**SOURCE DATA**

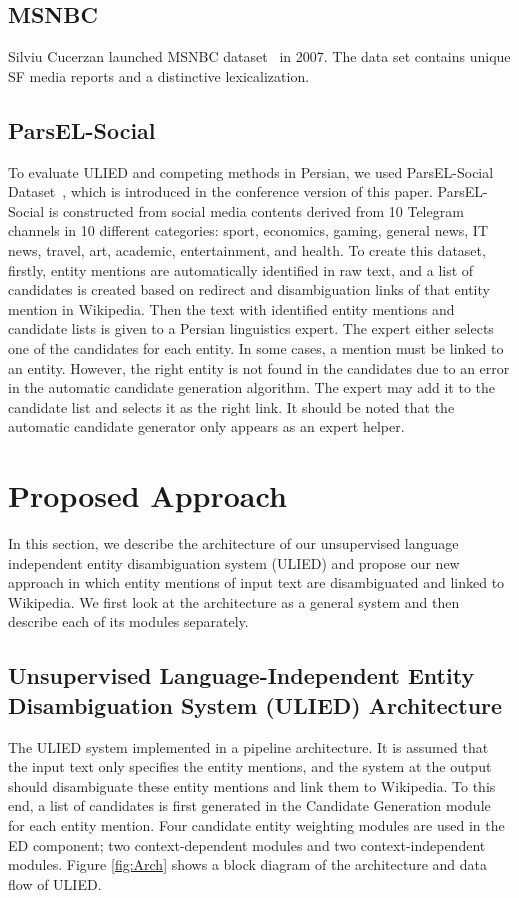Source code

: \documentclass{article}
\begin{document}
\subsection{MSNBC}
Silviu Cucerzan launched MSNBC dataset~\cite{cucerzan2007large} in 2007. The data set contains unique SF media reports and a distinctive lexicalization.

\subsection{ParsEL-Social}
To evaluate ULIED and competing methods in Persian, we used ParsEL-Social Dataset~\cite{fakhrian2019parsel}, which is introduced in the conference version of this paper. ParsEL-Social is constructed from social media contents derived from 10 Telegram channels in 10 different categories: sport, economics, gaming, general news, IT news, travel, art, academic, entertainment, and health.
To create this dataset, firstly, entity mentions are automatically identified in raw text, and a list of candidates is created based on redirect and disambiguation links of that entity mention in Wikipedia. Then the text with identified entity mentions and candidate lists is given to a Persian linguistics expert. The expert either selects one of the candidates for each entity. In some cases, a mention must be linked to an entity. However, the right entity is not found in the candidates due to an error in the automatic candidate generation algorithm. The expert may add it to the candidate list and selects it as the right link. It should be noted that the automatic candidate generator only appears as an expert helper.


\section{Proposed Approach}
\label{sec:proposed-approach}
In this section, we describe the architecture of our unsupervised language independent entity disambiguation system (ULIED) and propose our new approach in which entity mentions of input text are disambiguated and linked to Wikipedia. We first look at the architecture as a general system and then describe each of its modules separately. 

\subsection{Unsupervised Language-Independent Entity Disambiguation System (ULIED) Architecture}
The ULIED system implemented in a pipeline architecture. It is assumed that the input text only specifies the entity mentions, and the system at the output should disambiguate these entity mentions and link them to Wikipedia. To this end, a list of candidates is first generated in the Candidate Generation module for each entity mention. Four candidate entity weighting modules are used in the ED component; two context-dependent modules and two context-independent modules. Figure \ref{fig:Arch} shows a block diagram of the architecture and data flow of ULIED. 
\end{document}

**ASSIGNMENT**
Give back the entries verbatim but drop every picture.

**SOLUTION BELOW**
Source code

: \documentclass{article}
\begin{document}
\subsection{MSNBC}
Silviu Cucerzan launched MSNBC dataset~\cite{cucerzan2007large} in 2007. The data set contains unique SF media reports and a distinctive lexicalization.

\subsection{ParsEL-Social}
To evaluate ULIED and competing methods in Persian, we used ParsEL-Social Dataset~\cite{fakhrian2019parsel}, which is introduced in the conference version of this paper. ParsEL-Social is constructed from social media contents derived from 10 Telegram channels in 10 different categories: sport, economics, gaming, general news, IT news, travel, art, academic, entertainment, and health.
To create this dataset, firstly, entity mentions are automatically identified in raw text, and a list of candidates is created based on redirect and disambiguation links of that entity mention in Wikipedia. Then the text with identified entity mentions and candidate lists is given to a Persian linguistics expert. The expert either selects one of the candidates for each entity. In some cases, a mention must be linked to an entity. However, the right entity is not found in the candidates due to an error in the automatic candidate generation algorithm. The expert may add it to the candidate list and selects it as the right link. It should be noted that the automatic candidate generator only appears as an expert helper.


\section{Proposed Approach}
\label{sec:proposed-approach}
In this section, we describe the architecture of our unsupervised language independent entity disambiguation system (ULIED) and propose our new approach in which entity mentions of input text are disambiguated and linked to Wikipedia. We first look at the architecture as a general system and then describe each of its modules separately. 

\subsection{Unsupervised Language-Independent Entity Disambiguation System (ULIED) Architecture}
The ULIED system implemented in a pipeline architecture. It is assumed that the input text only specifies the entity mentions, and the system at the output should disambiguate these entity mentions and link them to Wikipedia. To this end, a list of candidates is first generated in the Candidate Generation module for each entity mention. Four candidate entity weighting modules are used in the ED component; two context-dependent modules and two context-independent modules. Figure \ref{fig:Arch} shows a block diagram of the architecture and data flow of ULIED. 
\end{document}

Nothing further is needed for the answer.